We utilize three main datasets:
* The `visit_log` covers the basics of each visit that occurs.
* The `exposure_log` covers the logging of when an explicit **exposure** occurs.
* The `metrics_log` covers the measurement of what happens as the users visit.

In [3]:
visit_log    = []
exposure_log = []
metrics_log  = []

def add_to_visit_log(user_id):
  visit_log.append((user_id, datetime.now()))

def add_to_exposure_log(user_id, variant_name):
  exposure_log.append((user_id, variant_name, datetime.now()))

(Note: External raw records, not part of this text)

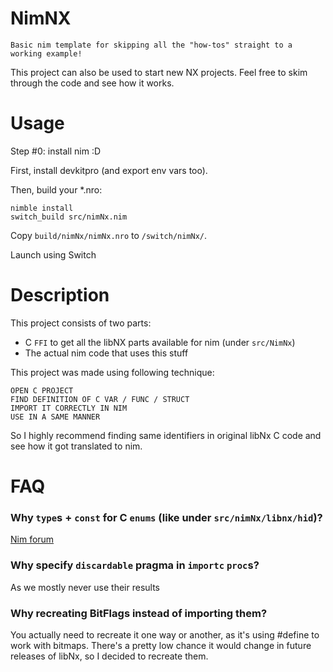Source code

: NimNX
=====

    Basic nim template for skipping all the "how-tos" straight to a working example!

This project can also be used to start new NX projects.
Feel free to skim through the code and see how it works.

# Usage
Step #0: install nim :D

First, install devkitpro (and export env vars too).

Then, build your *.nro:

```shell
nimble install
switch_build src/nimNx.nim
```

Copy `build/nimNx/nimNx.nro` to `/switch/nimNx/`.

Launch using Switch

# Description

This project consists of two parts:
+ C `FFI` to get all the libNX parts available for nim (under `src/NimNx`)
+ The actual nim code that uses this stuff

This project was made using following technique:

    OPEN C PROJECT
    FIND DEFINITION OF C VAR / FUNC / STRUCT
    IMPORT IT CORRECTLY IN NIM
    USE IN A SAME MANNER

So I highly recommend finding same identifiers 
in original libNx C code and see how it got translated to nim.

# FAQ

### Why `type`s + `const` for C `enums` (like under `src/nimNx/libnx/hid`)?

[Nim forum](https://forum.nim-lang.org/t/5768)

### Why specify `discardable` pragma in `importc` `proc`s?

As we mostly never use their results

### Why recreating BitFlags instead of importing them?

You actually need to recreate it one way or another, as it's using #define to work with bitmaps.
There's a pretty low chance it would change in future releases of libNx, so I decided to recreate them.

This is fairly boilerplate code that covers the core usage of [GrowthBook](https://growthbook.io).

In [4]:
def on_experiment_viewed(experiment, result):
  add_to_exposure_log(result.hashValue, result.name)

gb = GrowthBook(
  api_host = "https://cdn.growthbook.io",
  client_key = "sdk-dznJ5SXyna94Omdi",
  on_experiment_viewed = on_experiment_viewed
)

gb.load_features()

This is our simulation code. 

In [5]:
def simulate_visit(user_id, **kwargs):
  gb.set_attributes({
    "id": user_id
  })

  feature_variant_1 = None

  add_to_visit_log(user_id)
    
  if gb.is_on("variant-1"):
    feature_variant_1 = True
  else:
    feature_variant_1 = False 

def experiment_000_basic_aa(n_trials):
  for i in range(n_trials):
    simulate_visit(f"user_{i}")

In [7]:
experiment_000_basic_aa(100000)

## Our Main Insight - Balance Check

One of the most important health checks of an experiment is the **Sample Ratio Mismatch** check, which checks that the observed balance of your experiment matches the configured balance of your experiment. 

This is a classic use-case for the [Chi-Squared Test](https://en.wikipedia.org/wiki/Pearson%27s_chi-squared_test).

In [14]:
def balance_check(df, variant_percentages):
    df_agg = df.groupby("variant_name").agg(
        user_count = pd.NamedAgg(column = "user_id", aggfunc = "nunique")).reset_index()
    df_agg["variant_percentage"] = [variant_percentages[x] for x in df_agg["variant_name"]]
    
    
    
    pairwise_checks = []
    for pair in itertools.combinations(df_agg["variant_name"], 2):
        df_tmp = df_agg[(df_agg["variant_name"] == pair[0]) | (df_agg["variant_name"] == pair[1])]
        
        total_user_count         = df_tmp["user_count"].sum()
        total_variant_percentage = df_tmp["variant_percentage"].sum()
        df_tmp["expected_count"] = [total_user_count * x / total_variant_percentage for x in df_tmp["variant_percentage"]]
        
        chisq_results = stats.chisquare(f_obs = df_tmp["user_count"], f_exp = df_tmp["expected_count"])
        pairwise_checks.append((pair[0], pair[1], chisq_results.pvalue, "PASS" if chisq_results.pvalue > 0.05 else "FAIL"))

    return(pd.DataFrame(data = pairwise_checks, columns = ("variant_name_1", "variant_name_2", "p_value", "pass_fail")))

In [15]:
df_exposure_log = pd.DataFrame(data = exposure_log, columns = ("user_id", "variant_name", "exposure_timestamp"))
balance_check(df_exposure_log, {"Control": 0.1, "Variation 1": 0.1})

Unnamed: 0,variant_name_1,variant_name_2,p_value,pass_fail
0,Control,Variation 1,0.815904,PASS